### ASSIGNED TASK
Transcribe every record verbatim; no pictures.

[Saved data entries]
....

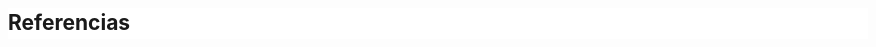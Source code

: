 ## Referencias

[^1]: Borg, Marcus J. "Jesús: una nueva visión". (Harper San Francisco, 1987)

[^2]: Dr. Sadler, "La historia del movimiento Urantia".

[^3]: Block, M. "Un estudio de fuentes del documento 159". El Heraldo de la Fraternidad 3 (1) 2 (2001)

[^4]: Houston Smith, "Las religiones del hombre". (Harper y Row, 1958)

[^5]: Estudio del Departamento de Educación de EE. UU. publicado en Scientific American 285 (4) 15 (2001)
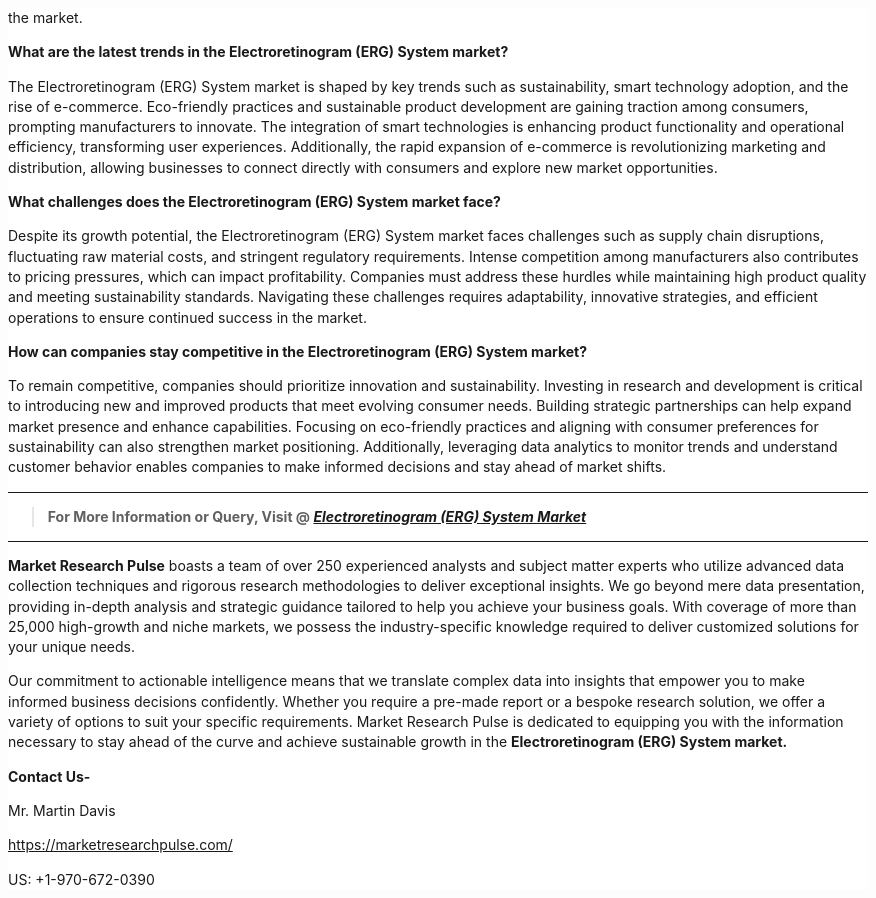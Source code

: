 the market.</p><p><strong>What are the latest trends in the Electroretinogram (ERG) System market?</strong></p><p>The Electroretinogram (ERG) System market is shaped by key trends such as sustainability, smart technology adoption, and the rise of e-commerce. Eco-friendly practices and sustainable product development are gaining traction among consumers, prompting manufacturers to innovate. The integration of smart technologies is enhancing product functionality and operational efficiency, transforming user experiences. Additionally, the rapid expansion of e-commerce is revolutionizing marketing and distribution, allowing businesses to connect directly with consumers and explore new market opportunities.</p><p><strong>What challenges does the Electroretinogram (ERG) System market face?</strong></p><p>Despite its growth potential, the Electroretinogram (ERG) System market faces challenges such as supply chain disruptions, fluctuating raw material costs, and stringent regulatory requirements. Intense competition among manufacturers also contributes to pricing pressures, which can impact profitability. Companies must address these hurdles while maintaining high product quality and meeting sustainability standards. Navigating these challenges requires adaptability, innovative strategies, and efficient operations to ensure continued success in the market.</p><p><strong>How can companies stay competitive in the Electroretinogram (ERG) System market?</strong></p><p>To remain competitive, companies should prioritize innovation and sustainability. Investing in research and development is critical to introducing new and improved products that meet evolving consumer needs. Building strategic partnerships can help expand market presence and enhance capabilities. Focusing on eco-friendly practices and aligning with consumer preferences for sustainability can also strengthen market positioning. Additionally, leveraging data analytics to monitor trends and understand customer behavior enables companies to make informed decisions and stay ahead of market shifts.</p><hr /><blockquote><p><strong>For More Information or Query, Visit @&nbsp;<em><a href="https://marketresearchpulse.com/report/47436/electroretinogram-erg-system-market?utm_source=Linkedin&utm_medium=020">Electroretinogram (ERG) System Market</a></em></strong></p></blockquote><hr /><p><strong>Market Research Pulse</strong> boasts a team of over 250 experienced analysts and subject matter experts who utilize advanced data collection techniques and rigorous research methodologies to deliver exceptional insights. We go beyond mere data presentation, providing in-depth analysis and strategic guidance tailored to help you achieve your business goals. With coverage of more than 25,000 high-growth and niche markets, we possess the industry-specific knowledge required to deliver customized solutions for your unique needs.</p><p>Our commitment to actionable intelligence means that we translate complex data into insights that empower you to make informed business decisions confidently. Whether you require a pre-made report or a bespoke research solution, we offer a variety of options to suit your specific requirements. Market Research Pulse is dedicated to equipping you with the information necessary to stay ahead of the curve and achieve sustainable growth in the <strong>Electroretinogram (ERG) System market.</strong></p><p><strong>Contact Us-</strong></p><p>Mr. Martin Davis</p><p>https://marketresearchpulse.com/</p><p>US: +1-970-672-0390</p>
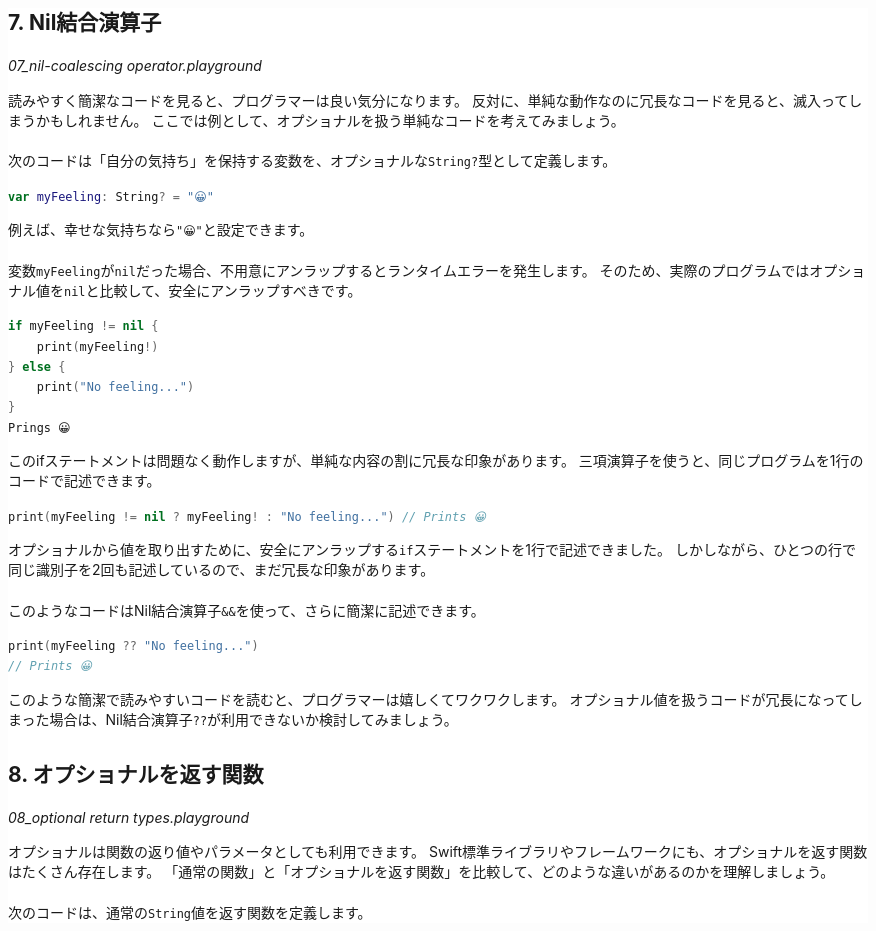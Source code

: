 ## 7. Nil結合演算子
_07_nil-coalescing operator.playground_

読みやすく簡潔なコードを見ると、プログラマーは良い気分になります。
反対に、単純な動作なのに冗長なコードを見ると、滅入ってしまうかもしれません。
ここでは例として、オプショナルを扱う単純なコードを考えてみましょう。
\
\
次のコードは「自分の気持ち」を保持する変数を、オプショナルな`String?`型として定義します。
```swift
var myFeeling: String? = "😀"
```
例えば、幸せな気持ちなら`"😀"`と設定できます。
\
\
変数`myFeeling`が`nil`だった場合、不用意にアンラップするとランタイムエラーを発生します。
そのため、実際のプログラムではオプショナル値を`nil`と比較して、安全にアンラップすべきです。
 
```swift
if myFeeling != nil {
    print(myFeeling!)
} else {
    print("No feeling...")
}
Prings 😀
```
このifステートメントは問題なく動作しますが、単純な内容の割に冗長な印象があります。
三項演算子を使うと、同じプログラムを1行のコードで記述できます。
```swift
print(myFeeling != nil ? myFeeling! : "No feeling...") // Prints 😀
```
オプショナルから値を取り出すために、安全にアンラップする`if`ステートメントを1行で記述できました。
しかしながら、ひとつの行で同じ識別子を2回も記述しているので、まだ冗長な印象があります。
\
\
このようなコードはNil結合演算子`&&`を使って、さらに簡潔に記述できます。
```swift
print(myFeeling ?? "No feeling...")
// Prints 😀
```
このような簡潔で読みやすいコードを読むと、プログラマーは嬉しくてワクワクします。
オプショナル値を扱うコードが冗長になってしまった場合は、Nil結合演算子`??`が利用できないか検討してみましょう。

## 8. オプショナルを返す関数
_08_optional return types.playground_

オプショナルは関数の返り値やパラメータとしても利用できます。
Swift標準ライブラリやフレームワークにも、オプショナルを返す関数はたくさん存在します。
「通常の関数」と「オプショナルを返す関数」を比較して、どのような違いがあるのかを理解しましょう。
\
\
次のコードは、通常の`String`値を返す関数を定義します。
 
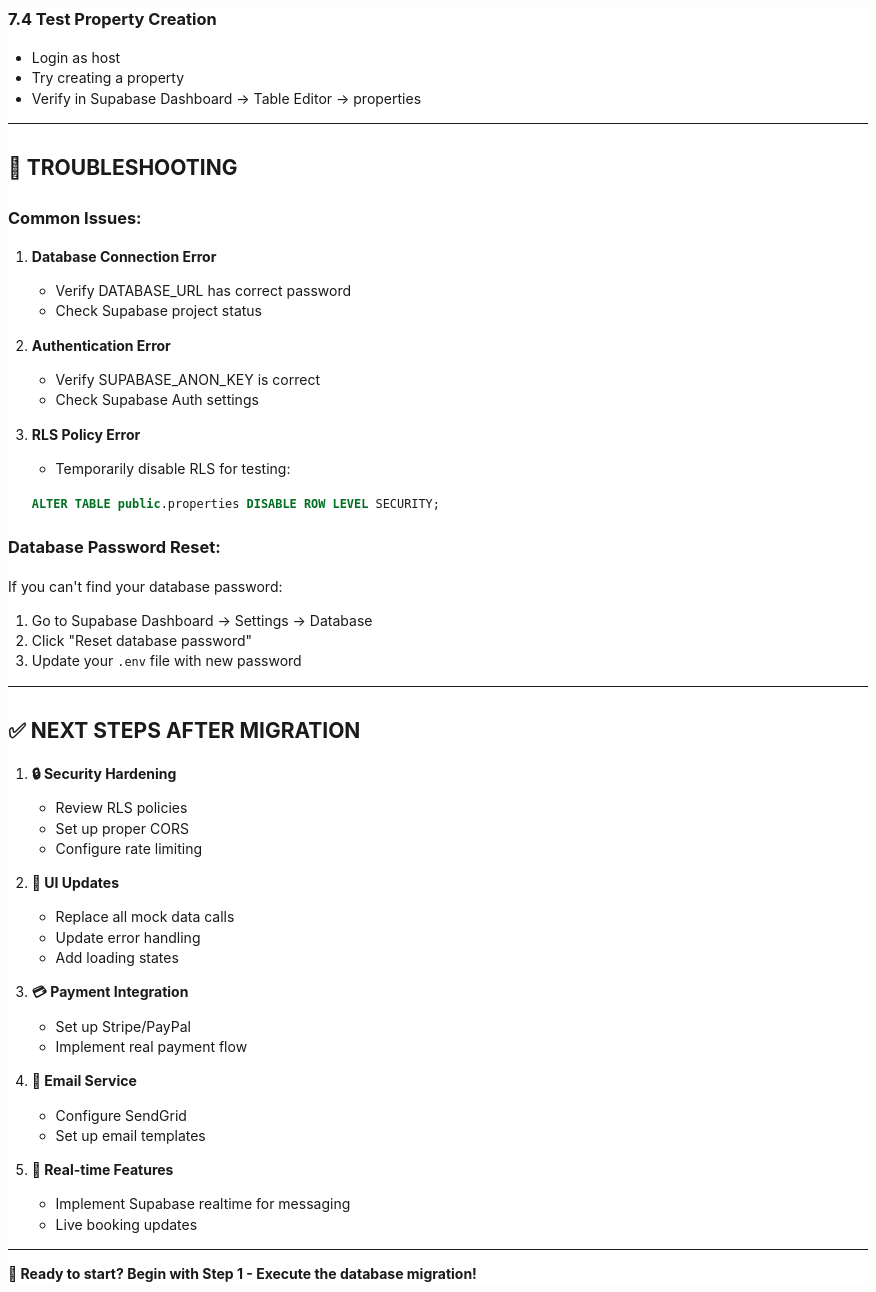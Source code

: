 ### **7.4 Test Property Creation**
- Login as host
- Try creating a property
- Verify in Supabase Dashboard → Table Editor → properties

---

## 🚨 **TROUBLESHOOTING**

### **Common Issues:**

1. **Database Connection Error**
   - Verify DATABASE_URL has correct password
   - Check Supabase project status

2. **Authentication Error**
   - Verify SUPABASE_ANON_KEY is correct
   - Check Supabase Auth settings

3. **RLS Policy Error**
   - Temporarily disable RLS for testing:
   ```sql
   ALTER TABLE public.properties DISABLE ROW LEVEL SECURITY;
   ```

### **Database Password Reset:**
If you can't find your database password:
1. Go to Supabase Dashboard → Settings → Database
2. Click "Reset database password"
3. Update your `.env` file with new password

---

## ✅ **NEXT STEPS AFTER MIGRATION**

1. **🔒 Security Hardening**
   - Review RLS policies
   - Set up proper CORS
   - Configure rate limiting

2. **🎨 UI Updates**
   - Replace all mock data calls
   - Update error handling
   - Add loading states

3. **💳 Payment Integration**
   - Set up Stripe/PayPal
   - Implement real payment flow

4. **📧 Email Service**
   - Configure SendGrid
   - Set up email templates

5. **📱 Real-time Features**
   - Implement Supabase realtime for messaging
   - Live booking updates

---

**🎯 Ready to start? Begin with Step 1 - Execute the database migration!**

....

### EXERCISE SOLUTION
Source code

: ## Referencias

[^1]: Borg, Marcus J. "Jesús: una nueva visión". (Harper San Francisco, 1987)

[^2]: Dr. Sadler, "La historia del movimiento Urantia".

[^3]: Block, M. "Un estudio de fuentes del documento 159". El Heraldo de la Fraternidad 3 (1) 2 (2001)

[^4]: Houston Smith, "Las religiones del hombre". (Harper y Row, 1958)

[^5]: Estudio del Departamento de Educación de EE. UU. publicado en Scientific American 285 (4) 15 (2001)
Source code

: the market.</p><p><strong>What are the latest trends in the Electroretinogram (ERG) System market?</strong></p><p>The Electroretinogram (ERG) System market is shaped by key trends such as sustainability, smart technology adoption, and the rise of e-commerce. Eco-friendly practices and sustainable product development are gaining traction among consumers, prompting manufacturers to innovate. The integration of smart technologies is enhancing product functionality and operational efficiency, transforming user experiences. Additionally, the rapid expansion of e-commerce is revolutionizing marketing and distribution, allowing businesses to connect directly with consumers and explore new market opportunities.</p><p><strong>What challenges does the Electroretinogram (ERG) System market face?</strong></p><p>Despite its growth potential, the Electroretinogram (ERG) System market faces challenges such as supply chain disruptions, fluctuating raw material costs, and stringent regulatory requirements. Intense competition among manufacturers also contributes to pricing pressures, which can impact profitability. Companies must address these hurdles while maintaining high product quality and meeting sustainability standards. Navigating these challenges requires adaptability, innovative strategies, and efficient operations to ensure continued success in the market.</p><p><strong>How can companies stay competitive in the Electroretinogram (ERG) System market?</strong></p><p>To remain competitive, companies should prioritize innovation and sustainability. Investing in research and development is critical to introducing new and improved products that meet evolving consumer needs. Building strategic partnerships can help expand market presence and enhance capabilities. Focusing on eco-friendly practices and aligning with consumer preferences for sustainability can also strengthen market positioning. Additionally, leveraging data analytics to monitor trends and understand customer behavior enables companies to make informed decisions and stay ahead of market shifts.</p><hr /><blockquote><p><strong>For More Information or Query, Visit @&nbsp;<em><a href="https://marketresearchpulse.com/report/47436/electroretinogram-erg-system-market?utm_source=Linkedin&utm_medium=020">Electroretinogram (ERG) System Market</a></em></strong></p></blockquote><hr /><p><strong>Market Research Pulse</strong> boasts a team of over 250 experienced analysts and subject matter experts who utilize advanced data collection techniques and rigorous research methodologies to deliver exceptional insights. We go beyond mere data presentation, providing in-depth analysis and strategic guidance tailored to help you achieve your business goals. With coverage of more than 25,000 high-growth and niche markets, we possess the industry-specific knowledge required to deliver customized solutions for your unique needs.</p><p>Our commitment to actionable intelligence means that we translate complex data into insights that empower you to make informed business decisions confidently. Whether you require a pre-made report or a bespoke research solution, we offer a variety of options to suit your specific requirements. Market Research Pulse is dedicated to equipping you with the information necessary to stay ahead of the curve and achieve sustainable growth in the <strong>Electroretinogram (ERG) System market.</strong></p><p><strong>Contact Us-</strong></p><p>Mr. Martin Davis</p><p>https://marketresearchpulse.com/</p><p>US: +1-970-672-0390</p>
Source code

: ## 7. Nil結合演算子
_07_nil-coalescing operator.playground_

読みやすく簡潔なコードを見ると、プログラマーは良い気分になります。
反対に、単純な動作なのに冗長なコードを見ると、滅入ってしまうかもしれません。
ここでは例として、オプショナルを扱う単純なコードを考えてみましょう。
\
\
次のコードは「自分の気持ち」を保持する変数を、オプショナルな`String?`型として定義します。
```swift
var myFeeling: String? = "😀"
```
例えば、幸せな気持ちなら`"😀"`と設定できます。
\
\
変数`myFeeling`が`nil`だった場合、不用意にアンラップするとランタイムエラーを発生します。
そのため、実際のプログラムではオプショナル値を`nil`と比較して、安全にアンラップすべきです。
 
```swift
if myFeeling != nil {
    print(myFeeling!)
} else {
    print("No feeling...")
}
Prings 😀
```
このifステートメントは問題なく動作しますが、単純な内容の割に冗長な印象があります。
三項演算子を使うと、同じプログラムを1行のコードで記述できます。
```swift
print(myFeeling != nil ? myFeeling! : "No feeling...") // Prints 😀
```
オプショナルから値を取り出すために、安全にアンラップする`if`ステートメントを1行で記述できました。
しかしながら、ひとつの行で同じ識別子を2回も記述しているので、まだ冗長な印象があります。
\
\
このようなコードはNil結合演算子`&&`を使って、さらに簡潔に記述できます。
```swift
print(myFeeling ?? "No feeling...")
// Prints 😀
```
このような簡潔で読みやすいコードを読むと、プログラマーは嬉しくてワクワクします。
オプショナル値を扱うコードが冗長になってしまった場合は、Nil結合演算子`??`が利用できないか検討してみましょう。

## 8. オプショナルを返す関数
_08_optional return types.playground_

オプショナルは関数の返り値やパラメータとしても利用できます。
Swift標準ライブラリやフレームワークにも、オプショナルを返す関数はたくさん存在します。
「通常の関数」と「オプショナルを返す関数」を比較して、どのような違いがあるのかを理解しましょう。
\
\
次のコードは、通常の`String`値を返す関数を定義します。
 
Source code

: ### **7.4 Test Property Creation**
- Login as host
- Try creating a property
- Verify in Supabase Dashboard → Table Editor → properties

---

## 🚨 **TROUBLESHOOTING**

### **Common Issues:**

1. **Database Connection Error**
   - Verify DATABASE_URL has correct password
   - Check Supabase project status

2. **Authentication Error**
   - Verify SUPABASE_ANON_KEY is correct
   - Check Supabase Auth settings

3. **RLS Policy Error**
   - Temporarily disable RLS for testing:
   ```sql
   ALTER TABLE public.properties DISABLE ROW LEVEL SECURITY;
   ```

### **Database Password Reset:**
If you can't find your database password:
1. Go to Supabase Dashboard → Settings → Database
2. Click "Reset database password"
3. Update your `.env` file with new password

---

## ✅ **NEXT STEPS AFTER MIGRATION**

1. **🔒 Security Hardening**
   - Review RLS policies
   - Set up proper CORS
   - Configure rate limiting

2. **🎨 UI Updates**
   - Replace all mock data calls
   - Update error handling
   - Add loading states

3. **💳 Payment Integration**
   - Set up Stripe/PayPal
   - Implement real payment flow

4. **📧 Email Service**
   - Configure SendGrid
   - Set up email templates

5. **📱 Real-time Features**
   - Implement Supabase realtime for messaging
   - Live booking updates

---

**🎯 Ready to start? Begin with Step 1 - Execute the database migration!**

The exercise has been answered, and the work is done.